Harian pemerintah Rusia Rossiyskaya Gazeta melaporkan, untuk mencapai kontaminasi radioaktif yang ekstensif, alutsista tersebut tengah driancang untuk mampu membawa bom kobalt, varian bom nuklir yang menghasilkan jumlah radiasi radioaktif lebih banyak ketimbang hulu ledak atom biasa.
"Sebuah bom kobalt adalah konsep senjata 'kiamat' yang lahir pada masa Perang Dingin.
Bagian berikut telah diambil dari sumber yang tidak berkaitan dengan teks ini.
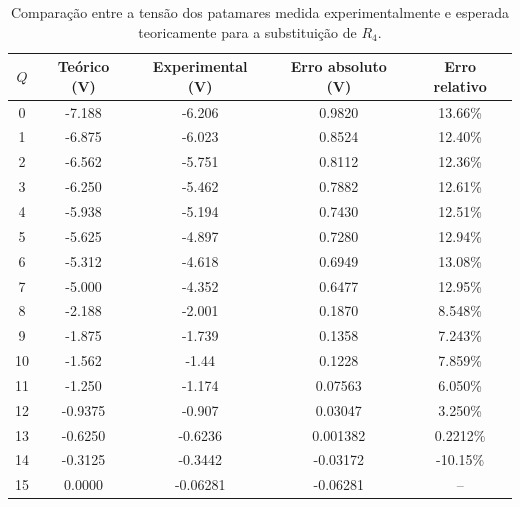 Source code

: \documentclass[a4paper, oneside]{article}
\begin{document}
\begin{table}[ht]
	\centering
	\caption{Comparação entre a tensão dos patamares medida experimentalmente e esperada teoricamente para a substituição de $R_4$.}
	\label{tab:Pat_R4_exp}
	\begin{tabular}{ccccc}
		$Q$ & Teórico (V) & Experimental (V) & Erro absoluto (V) & Erro relativo\\
		\hline
		0 & -7.188 & -6.206 & 0.9820 & 13.66\%\\ 
		1 & -6.875 & -6.023 & 0.8524 & 12.40\%\\ 
		2 & -6.562 & -5.751 & 0.8112 & 12.36\%\\ 
		3 & -6.250 & -5.462 & 0.7882 & 12.61\%\\ 
		4 & -5.938 & -5.194 & 0.7430 & 12.51\%\\ 
		5 & -5.625 & -4.897 & 0.7280 & 12.94\%\\ 
		6 & -5.312 & -4.618 & 0.6949 & 13.08\%\\ 
		7 & -5.000 & -4.352 & 0.6477 & 12.95\%\\ 
		8 & -2.188 & -2.001 & 0.1870 & 8.548\%\\ 
		9 & -1.875 & -1.739 & 0.1358 & 7.243\%\\ 
		10 & -1.562 & -1.44 & 0.1228 & 7.859\%\\ 
		11 & -1.250 & -1.174 & 0.07563 & 6.050\%\\ 
		12 & -0.9375 & -0.907 & 0.03047 & 3.250\%\\ 
		13 & -0.6250 & -0.6236 & 0.001382 & 0.2212\%\\ 
		14 & -0.3125 & -0.3442 & -0.03172 & -10.15\%\\ 
		15 & 0.0000 & -0.06281 & -0.06281 & --\\
	
		\hline
	\end{tabular}
\end{table}
\end{document}
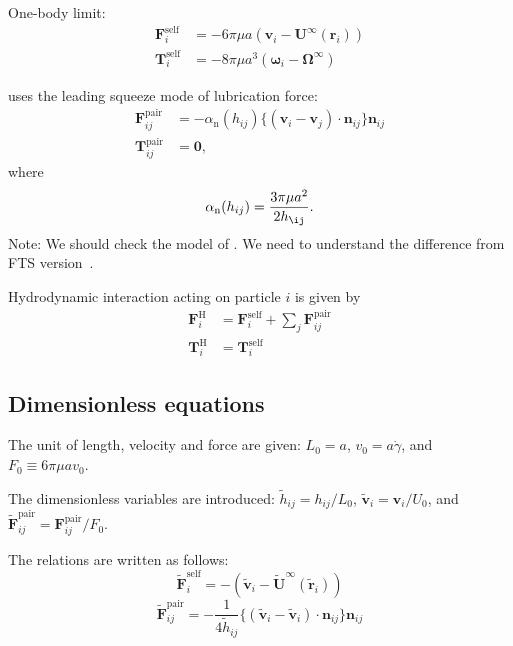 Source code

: \documentclass[12pt]{article}
\begin{document}
One-body limit:
\begin{align}
 \bm{F}_i^{\mathrm{self}} &= 
-6 \pi \mu a ( \bm{v}_i - \bm{U}^{\infty} (\bm{r}_i) ) \\
 \bm{T}_i^{\mathrm{self}} &= 
-8 \pi \mu a^3 ( \bm{\omega}_i - \bm{\Omega}^{\infty})
\end{align}

\citet{Melrose_2004a} uses 
the leading squeeze mode of lubrication force:
\begin{align}
 \bm{F}_{ij}^{\mathrm{pair}}
&=
- \alpha_{\mathrm{n}}(h_{ij})
\bigl\{
(\bm{v}_i - \bm{v}_j)
\cdot \bm{n}_{ij}
\bigr\}
\bm{n}_{ij} \\
 \bm{T}_{ij}^{\mathrm{pair}}
&=
\bm{0},
\end{align}
where
\begin{equation}
 \alpha_{\mathrm{n}}(h_{ij}) = 
\frac{3 \pi \mu a^2}{2 h_{\ij}}.
\end{equation}
Note: We should check the model of \citet{Ball_1997,Melrose_2004a}.
%
We need to understand the difference from FTS version~\citet{Jeffrey_1992}.


Hydrodynamic interaction acting on particle $i$
is given by
\begin{align}
\bm{F}_i^{\mathrm{H}}
&=
\bm{F}_i^{\mathrm{self}}
+
\sum_j
\bm{F}_{ij}^{\mathrm{pair}} \\
\bm{T}_i^{\mathrm{H}}
&=
\bm{T}_i^{\mathrm{self}}
\end{align}


\subsection*{Dimensionless equations}

The unit of length, velocity and force 
are given:
$L_0 = a$,  $v_0 = a \dot{\gamma}$, and $F_0 \equiv 6 \pi \mu a v_0$.

The dimensionless variables are introduced:
$\tilde{h}_{ij} = h_{ij} / L_0$,
$\tilde{\bm{v}}_i = \bm{v}_i / U_0$,
and $\tilde{\bm{F}}_{ij}^{\mathrm{pair}} = \bm{F}_{ij}^{\mathrm{pair}} / F_0$.

The relations are written as follows:
\begin{equation}
 \tilde{\bm{F}}_i^{\mathrm{self}} = 
-( \tilde{\bm{v}}_i - 
\tilde{\bm{U}}^{\infty} 
(\tilde{\bm{r}}_i) )
\end{equation}
\begin{equation}
 \tilde{\bm{F}}_{ij}^{\mathrm{pair}}
= 
- \frac{1}{4 \tilde{h}_{ij}}
\bigl\{
(\tilde{\bm{v}}_i-
\tilde{\bm{v}}_i)\cdot
\bm{n}_{ij}
\bigr\}\bm{n}_{ij}
\end{equation}
\end{document}
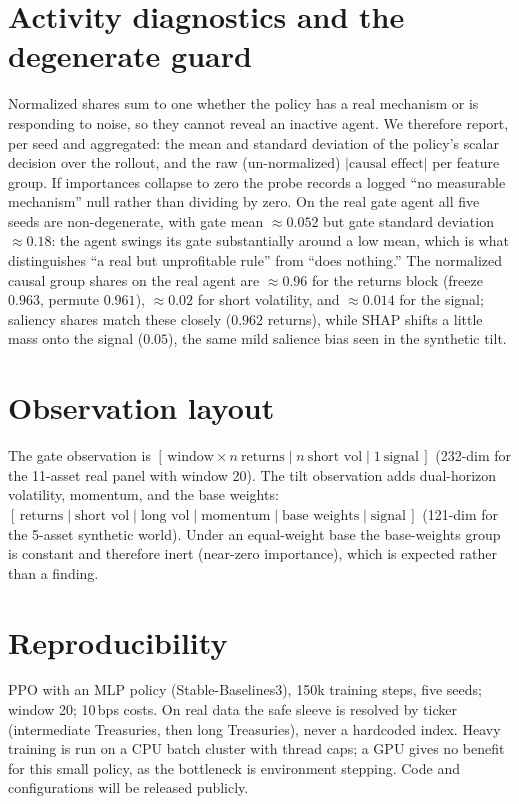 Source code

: \documentclass[sigconf,anonymous,review]{acmart}
\begin{document}
\section{Activity diagnostics and the degenerate guard}\label{app:activity}
Normalized shares sum to one whether the policy has a real mechanism or is responding
to noise, so they cannot reveal an inactive agent. We therefore report, per seed and
aggregated: the mean and standard deviation of the policy's scalar decision over the
rollout, and the raw (un-normalized) $\lvert\text{causal effect}\rvert$ per feature
group. If importances collapse to zero the probe records a logged ``no measurable
mechanism'' null rather than dividing by zero. On the real gate agent all five seeds
are non-degenerate, with gate mean $\approx0.052$ but gate standard deviation
$\approx0.18$: the agent swings its gate substantially around a low mean, which is
what distinguishes ``a real but unprofitable rule'' from ``does nothing.'' The
normalized causal group shares on the real agent are $\approx0.96$ for the returns
block (freeze $0.963$, permute $0.961$), $\approx0.02$ for short volatility, and
$\approx0.014$ for the signal; saliency shares match these closely ($0.962$ returns),
while SHAP shifts a little mass onto the signal ($0.05$), the same mild salience bias
seen in the synthetic tilt.

\section{Observation layout}\label{app:obs}
The gate observation is $[\,\text{window}\times n\ \text{returns}\mid n\ \text{short
vol}\mid 1\ \text{signal}\,]$ (232-dim for the 11-asset real panel with window 20).
The tilt observation adds dual-horizon volatility, momentum, and the base weights:
$[\,\text{returns}\mid\text{short vol}\mid\text{long vol}\mid\text{momentum}\mid
\text{base weights}\mid\text{signal}\,]$ (121-dim for the 5-asset synthetic world).
Under an equal-weight base the base-weights group is constant and therefore inert
(near-zero importance), which is expected rather than a finding.

\section{Reproducibility}\label{app:repro}
PPO with an MLP policy (Stable-Baselines3), 150k training steps, five seeds; window
20; 10\,bps costs. On real data the safe sleeve is resolved by ticker (intermediate
Treasuries, then long Treasuries), never a hardcoded index. Heavy training is run on a
CPU batch cluster with thread caps; a GPU gives no benefit for this small policy, as
the bottleneck is environment stepping. Code and configurations will be released
publicly.
\end{document}
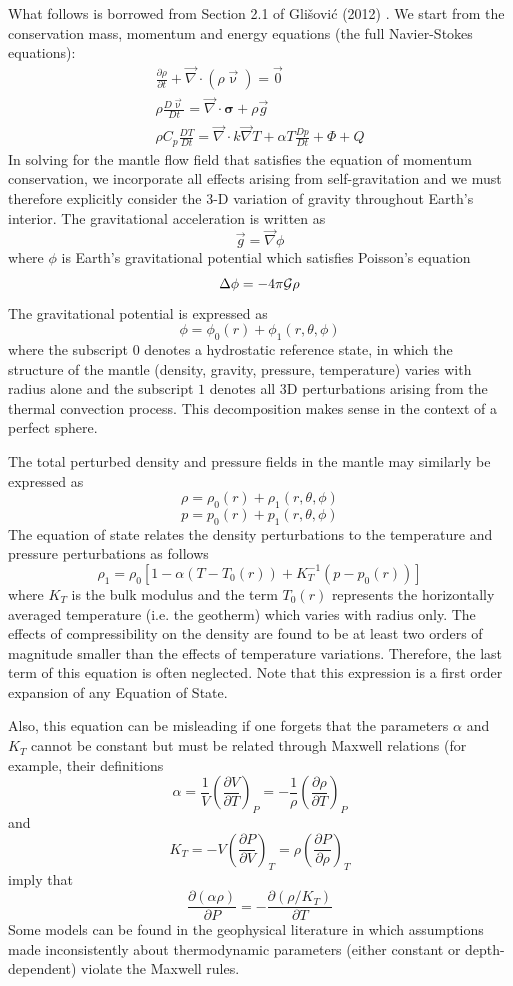 What follows is borrowed from Section 2.1 of Gli{\v{s}}ovi{\'c} \etal (2012) \cite{glfm12}.
We start from the conservation mass, momentum and energy equations (the full Navier-Stokes equations):
\begin{eqnarray}
\frac{\partial \rho}{\partial t} + \vec\nabla \cdot (\rho \vec\upnu) = \vec{0} \\
\rho \frac{D\vec\upnu}{Dt} = \vec\nabla\cdot {\bm \sigma} + \rho \vec{g} \\
\rho C_p \frac{D T}{Dt} = \vec\nabla \cdot k \vec\nabla T + \alpha T \frac{Dp}{Dt} + \Phi + Q
\end{eqnarray}
In solving for the mantle flow field that satisfies the equation of momentum conservation, 
we incorporate all effects arising from
self-gravitation and we must therefore explicitly consider the 3-D variation of 
gravity throughout Earth's interior. The
gravitational acceleration is written as
\[
\vec{g} = \vec\nabla \phi
\]
where $\phi$ is Earth's gravitational potential which satisfies Poisson's equation
\[
\Delta \phi = - 4 \pi {\cal G} \rho
\]
The gravitational potential is expressed as
\[
\phi = \phi_0(r) + \phi_1(r,\theta,\phi)
\]
where the subscript $0$ denotes a hydrostatic reference state, 
in which the structure of the mantle (density, gravity, pressure, temperature) varies
with radius alone and the subscript $1$ denotes all 3D perturbations arising from the 
thermal convection process. This decomposition makes sense in the context of a perfect sphere.

The total perturbed density and pressure fields in the mantle may similarly be expressed as
\[
\rho = \rho_0(r) + \rho_1(r,\theta,\phi)
\]
\[
p = p_0(r) + p_1(r,\theta,\phi)
\]
The equation of state relates the density perturbations to the temperature and pressure perturbations 
as follows
\[
\rho_1 = \rho_0[1-\alpha(T-T_0(r))+K_T^{-1} (p-p_0(r))] 
\]
where $K_T$ is the bulk modulus and the term $T_0(r)$ represents the horizontally averaged temperature (i.e.
the geotherm) which varies with radius only. 
The effects of compressibility on the density are found to be at least two orders of magnitude
smaller than the effects of temperature variations. Therefore, the last term 
of this equation is often neglected.
Note that this expression is a first order expansion of any Equation of State. 

Also, this equation can be misleading if one forgets that the parameters $\alpha$ and $K_T$
cannot be constant but must be related through Maxwell relations (for example,
their definitions 
\[
\alpha = \frac{1}{V} \left( \frac{\partial V}{\partial T} \right)_P 
= -\frac{1}{\rho} \left( \frac{\partial \rho}{\partial T} \right)_P
\]
and 
\[
K_T 
= - V \left( \frac{\partial P}{\partial V} \right)_T
= \rho \left( \frac{\partial P}{\partial \rho} \right)_T
\]
imply that 
\[
\frac{\partial (\alpha\rho)}{\partial P}
= 
-\frac{\partial (\rho/K_T)}{\partial T}
\]
Some models can be found in the geophysical literature in which assumptions made inconsistently
about thermodynamic parameters (either constant or depth-dependent) violate the Maxwell rules.

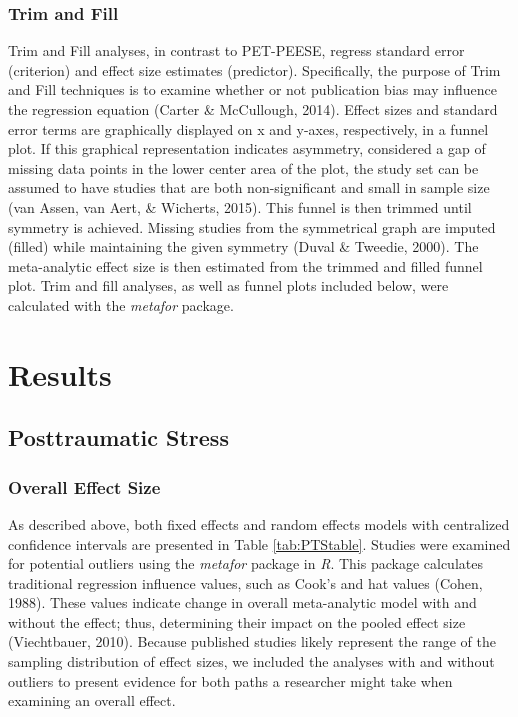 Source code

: \documentclass[,man]{apa6}
\begin{document}
\hypertarget{trim-and-fill}{%
\subsubsection{Trim and Fill}\label{trim-and-fill}}

Trim and Fill analyses, in contrast to PET-PEESE, regress standard error (criterion) and effect size estimates (predictor). Specifically, the purpose of Trim and Fill techniques is to examine whether or not publication bias may influence the regression equation (Carter \& McCullough, 2014). Effect sizes and standard error terms are graphically displayed on x and y-axes, respectively, in a funnel plot. If this graphical representation indicates asymmetry, considered a gap of missing data points in the lower center area of the plot, the study set can be assumed to have studies that are both non-significant and small in sample size (van Assen, van Aert, \& Wicherts, 2015). This funnel is then trimmed until symmetry is achieved. Missing studies from the symmetrical graph are imputed (filled) while maintaining the given symmetry (Duval \& Tweedie, 2000). The meta-analytic effect size is then estimated from the trimmed and filled funnel plot. Trim and fill analyses, as well as funnel plots included below, were calculated with the \emph{metafor} package.

\hypertarget{results}{%
\section{Results}\label{results}}

\hypertarget{posttraumatic-stress-1}{%
\subsection{Posttraumatic Stress}\label{posttraumatic-stress-1}}

\hypertarget{overall-effect-size}{%
\subsubsection{Overall Effect Size}\label{overall-effect-size}}

As described above, both fixed effects and random effects models with centralized confidence intervals are presented in Table \ref{tab:PTStable}. Studies were examined for potential outliers using the \emph{metafor} package in \emph{R}. This package calculates traditional regression influence values, such as Cook's and hat values (Cohen, 1988). These values indicate change in overall meta-analytic model with and without the effect; thus, determining their impact on the pooled effect size (Viechtbauer, 2010). Because published studies likely represent the range of the sampling distribution of effect sizes, we included the analyses with and without outliers to present evidence for both paths a researcher might take when examining an overall effect.
\end{document}
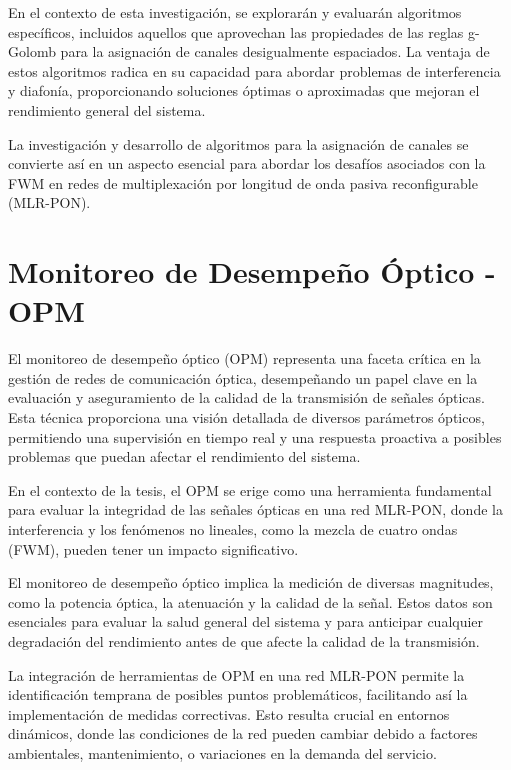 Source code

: En el contexto de esta investigación, se explorarán y evaluarán algoritmos específicos, incluidos aquellos que aprovechan las propiedades de las reglas g-Golomb para la asignación de canales desigualmente espaciados. La ventaja de estos algoritmos radica en su capacidad para abordar problemas de interferencia y diafonía, proporcionando soluciones óptimas o aproximadas que mejoran el rendimiento general del sistema.

La investigación y desarrollo de algoritmos para la asignación de canales se convierte así en un aspecto esencial para abordar los desafíos asociados con la FWM en redes de multiplexación por longitud de onda pasiva reconfigurable (MLR-PON).

\section{Monitoreo de Desempeño Óptico - OPM}

El monitoreo de desempeño óptico (OPM) representa una faceta crítica en la gestión de redes de comunicación óptica, desempeñando un papel clave en la evaluación y aseguramiento de la calidad de la transmisión de señales ópticas. Esta técnica proporciona una visión detallada de diversos parámetros ópticos, permitiendo una supervisión en tiempo real y una respuesta proactiva a posibles problemas que puedan afectar el rendimiento del sistema.

En el contexto de la tesis, el OPM se erige como una herramienta fundamental para evaluar la integridad de las señales ópticas en una red MLR-PON, donde la interferencia y los fenómenos no lineales, como la mezcla de cuatro ondas (FWM), pueden tener un impacto significativo.

El monitoreo de desempeño óptico implica la medición de diversas magnitudes, como la potencia óptica, la atenuación y la calidad de la señal. Estos datos son esenciales para evaluar la salud general del sistema y para anticipar cualquier degradación del rendimiento antes de que afecte la calidad de la transmisión.

La integración de herramientas de OPM en una red MLR-PON permite la identificación temprana de posibles puntos problemáticos, facilitando así la implementación de medidas correctivas. Esto resulta crucial en entornos dinámicos, donde las condiciones de la red pueden cambiar debido a factores ambientales, mantenimiento, o variaciones en la demanda del servicio.
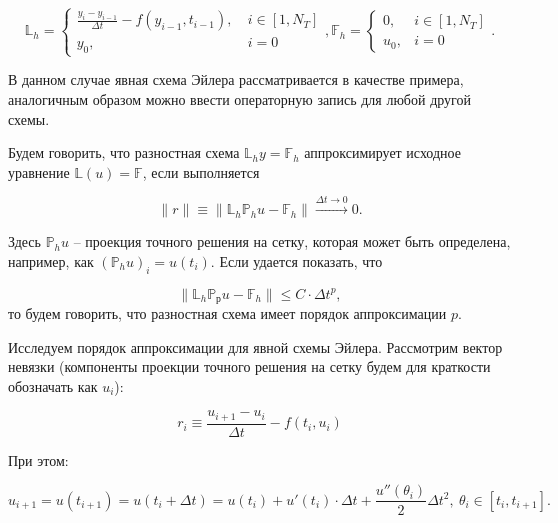 \documentclass[10pt,a4paper]{article}
\begin{document}
	\begin{equation}
		\mathbb{L}_{h} = 
		\begin{cases}
			\frac{y_{i} - y_{i-1}}{\Delta t} - {f}\left(y_{i-1}, t_{i-1}
			\right), \ &i \in \left[1, N_T\right]
			\\
			y_{0}, \  &i = 0
		\end{cases},
		\mathbb{F}_{h} = 
		\begin{cases}
		0, &i \in \left[1, N_T\right]
		\\
		u_{0}, &i = 0
		\end{cases}.
	\end{equation}
	
	В данном случае явная схема Эйлера рассматривается в качестве примера, 
	аналогичным образом можно ввести операторную запись
	для любой другой схемы. 
	
	Будем говорить, что разностная схема $\mathbb{L}_h y =\mathbb{F}_h$ 
	аппроксимирует исходное уравнение $\mathbb{L}\left(u\right)=\mathbb{F}$,
	если выполняется
	
	\begin{equation}
	\parallel r \parallel \equiv 
	\parallel \mathbb{L}_{h}\mathbb{P}_{h}u - \mathbb{F}_{h}\parallel 
	\xrightarrow{\Delta t \to 0} 0.
	\end{equation}
	
	Здесь $\mathbb{P}_{h}u$ -- проекция точного решения на сетку, которая может 
	быть определена, например, как $\left(\mathbb{P}_{h}u\right)_i = u(t_i)$.
	Если удается показать, что 
	
	\begin{equation}
	\parallel \mathbb{L}_{h}\mathbb{P}_{р}u - \mathbb{F}_{h}\parallel 
	\leqslant C\cdot \Delta t^{p},
	\end{equation}
	то будем говорить, что разностная схема имеет порядок аппроксимации $p$.
	
	Исследуем порядок аппроксимации для явной схемы Эйлера. Рассмотрим вектор 
	невязки (компоненты проекции точного решения на сетку будем для краткости 
	обозначать как $u_i$):
	
	\begin{equation}
		r_{i} \equiv \frac{u_{i + 1} - u_{i}}{\Delta t} - f\left(t_{i}, u_{i}
		\right)
	\end{equation}
	
	При этом:
	
	\begin{equation}
		u_{i + 1} = u\left(t_{i + 1}\right) = u\left(t_{i} + \Delta t\right) = 
		u\left(t_{i}\right) + u'\left(t_{i}\right)\cdot \Delta t + 
		\frac{u''\left(\theta_{i}\right)}{2}\Delta t^{2}, \ \theta_{i} \in 
		\left[
		t_{i}, t_{i + 1}\right].
	\end{equation}
	
\end{document}
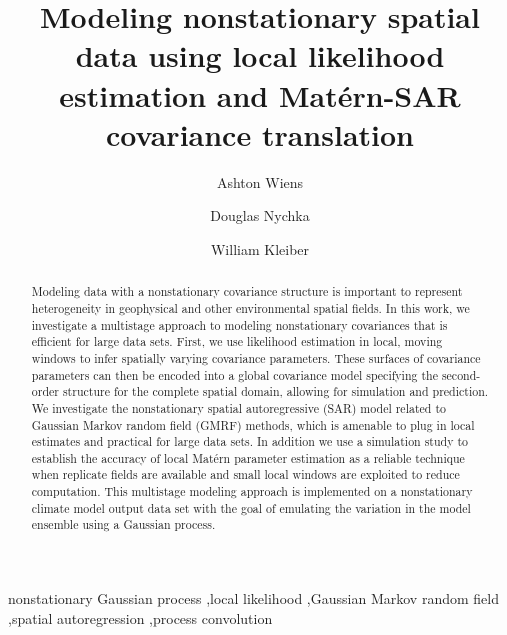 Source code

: \documentclass[review]{elsarticle}
\begin{document}
\begin{frontmatter}

\title{Modeling nonstationary spatial data using local likelihood estimation and Mat\'ern-SAR covariance translation}
 
\author[CU]{Ashton Wiens}
\author[CSM]{Douglas Nychka}
\author[CU]{William Kleiber}
\address[CU]{Department of Applied Mathematics, University of Colorado, Boulder, Colorado, USA}
\address[CSM]{Department of Applied Mathematics and Statistics, Colorado School of Mines, Golden, Colorado, USA}

\address{Colorado, United States}

\begin{abstract}

Modeling data with a nonstationary covariance structure is important to represent heterogeneity in geophysical and other environmental spatial fields. In this work, we investigate a multistage approach to modeling nonstationary covariances that is efficient for large data sets. First, we use likelihood estimation in local, moving windows to infer spatially varying covariance parameters. These surfaces of covariance parameters can then be encoded into a global covariance model specifying the second-order structure for the complete spatial domain, allowing for simulation and prediction. We investigate the nonstationary spatial autoregressive (SAR) model related to Gaussian Markov random field (GMRF) methods, which is amenable to plug in local estimates and practical for large data sets. In addition we use a simulation study to establish the accuracy of local Mat\'ern parameter estimation as a reliable technique when replicate fields are available and small local windows are exploited to reduce computation. This multistage modeling approach is implemented on a nonstationary climate model output data set with the goal of emulating the variation in the model ensemble using a Gaussian process.

\end{abstract}

\begin{keyword}
nonstationary Gaussian process \sep local likelihood \sep Gaussian Markov random field \sep spatial autoregression \sep process convolution
\end{keyword}

\end{frontmatter}
\end{document}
Namun tampaknya tak pernah dikembangkan, hingga kini," tambah surat kabar Rossiyskaya Gazeta.
Rusia Lebih Unggul
Dokumen Pentagon tersebut juga memperingatkan bahwa Rusia telah mengembangkan seperangkat senjata beragam yang membuat mereka semakin unggul ketimbang AS.
"Rusia telah unggul secara signifikan dalam kapasitas produksi senjata nuklirnya, jika dibandingkan dengan AS dan sekutunya," lanjut dokumen Pentagon tersebut.
Negeri Beruang Merah juga mungkin membangun seperangkat sistem non-strategis yang besar, beragam, modern, dan dwifungsi -- seperti dipersenjatai nuklir atau hulu ledak konvensional.
"Modernisasi senjata nuklir non-strategis Rusia meningkatkan jumlah senjata tersebut di gudang senjata, sementara secara signifikan meningkatkan kemampuan pengirimannya."
Termasuk di Bidang Pertahanan
Tak hanya melakukan modernisasi kapabilitas untuk menyerang, Rusia juga dikabarkan turut meningkatkan kemampuannya dalam bidang pertahanan.
Pentagon mengatakan bahwa Rusia sedang memodesnisasi sistem antinuklir dan pencegat rudal balistik sebagai mekanisme pertahanan domestik.
Rusia percaya bahwa kemampuan senjata nuklirnya yang canggih akan memungkinkan mereka untuk mengurangi konflik demi kepentingan nasionalnya.
Namun, makalah dari Pentagon justru berpendapat kemampuan Rusia tersebut justru semkain meningkatkan potensi konflik global hingga ke titik tertingginya.
AS Diimbau untuk Meningkatkan Kapabilitas Nuklirnya
Dokumen Pentagon itu pada akhirnya memperdebatkan mengenai upaya peningkatan kapabilitas pertahanan dan nuklir Amerika Serikat.
"Prioritas utama Kementerian Pertahanan AS" adalah untuk menjamin tambahan 3 sampai 4 persen dari anggaran negara untuk mempertahankan persenjataan nuklirnya, yang menurutnya penting untuk mencegah serangan dari musuh.
Naskah tersebut juga menyarankan untuk melanjutkan program modernisasi senjata dan nuklir AS yang telah dimulai sejak masa pemerintahan Presiden Barack Obama.
Program itu juga sesuai dengan laporan tahun lalu yang menyebut bahwa Presiden AS Donald Trump menginginkan peningkatan hampir sepuluh kali lipat persenjataan nuklir negara tersebut.